**What is expected:** For each line of the listing that contains "metadata", make a copy and return it.

◆ ◆ ◆ ◆

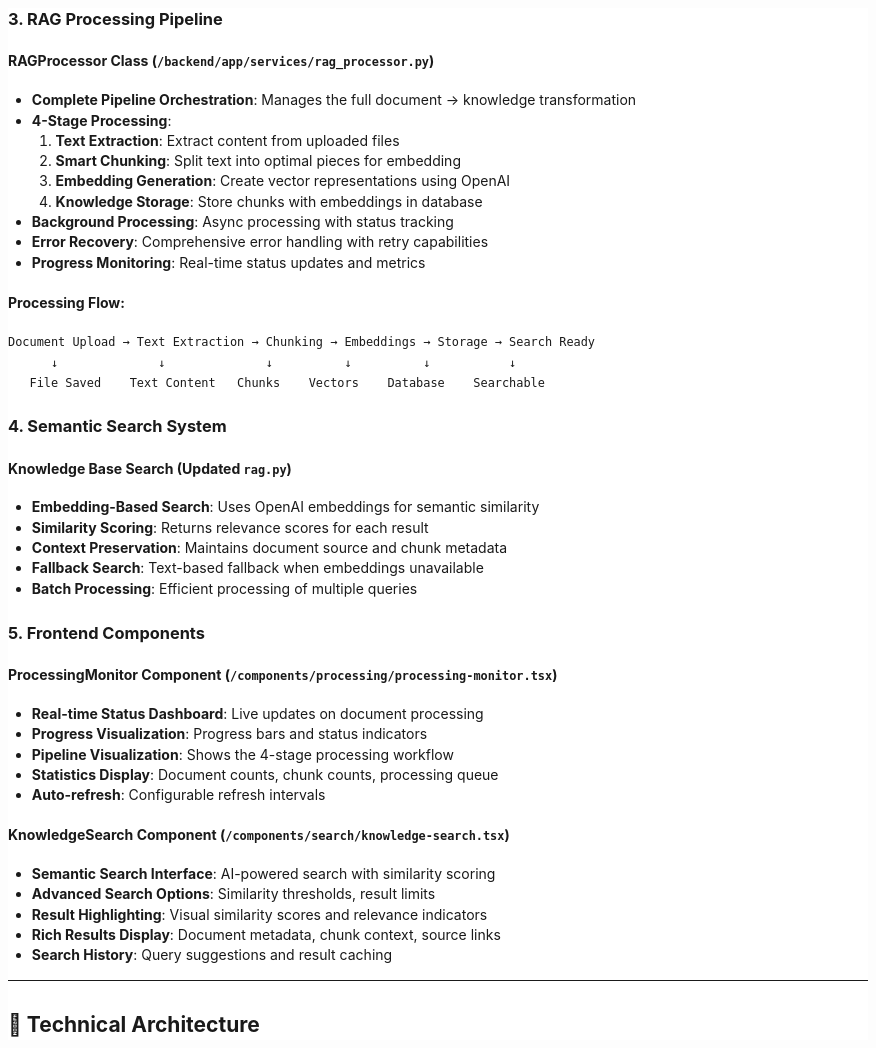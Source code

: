 ### 3. RAG Processing Pipeline

#### **RAGProcessor Class** (`/backend/app/services/rag_processor.py`)
- **Complete Pipeline Orchestration**: Manages the full document → knowledge transformation
- **4-Stage Processing**:
  1. **Text Extraction**: Extract content from uploaded files
  2. **Smart Chunking**: Split text into optimal pieces for embedding
  3. **Embedding Generation**: Create vector representations using OpenAI
  4. **Knowledge Storage**: Store chunks with embeddings in database
- **Background Processing**: Async processing with status tracking
- **Error Recovery**: Comprehensive error handling with retry capabilities
- **Progress Monitoring**: Real-time status updates and metrics

#### **Processing Flow**:
```
Document Upload → Text Extraction → Chunking → Embeddings → Storage → Search Ready
      ↓              ↓              ↓          ↓          ↓           ↓
   File Saved    Text Content   Chunks    Vectors    Database    Searchable
```

### 4. Semantic Search System

#### **Knowledge Base Search** (Updated `rag.py`)
- **Embedding-Based Search**: Uses OpenAI embeddings for semantic similarity
- **Similarity Scoring**: Returns relevance scores for each result
- **Context Preservation**: Maintains document source and chunk metadata
- **Fallback Search**: Text-based fallback when embeddings unavailable
- **Batch Processing**: Efficient processing of multiple queries

### 5. Frontend Components

#### **ProcessingMonitor Component** (`/components/processing/processing-monitor.tsx`)
- **Real-time Status Dashboard**: Live updates on document processing
- **Progress Visualization**: Progress bars and status indicators
- **Pipeline Visualization**: Shows the 4-stage processing workflow
- **Statistics Display**: Document counts, chunk counts, processing queue
- **Auto-refresh**: Configurable refresh intervals

#### **KnowledgeSearch Component** (`/components/search/knowledge-search.tsx`)
- **Semantic Search Interface**: AI-powered search with similarity scoring
- **Advanced Search Options**: Similarity thresholds, result limits
- **Result Highlighting**: Visual similarity scores and relevance indicators
- **Rich Results Display**: Document metadata, chunk context, source links
- **Search History**: Query suggestions and result caching

---

## 🔧 **Technical Architecture**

◆ ◆ ◆ ◆

**Output of the task:**
- **Context Preservation**: Maintains document source and chunk metadata
- **Rich Results Display**: Document metadata, chunk context, source links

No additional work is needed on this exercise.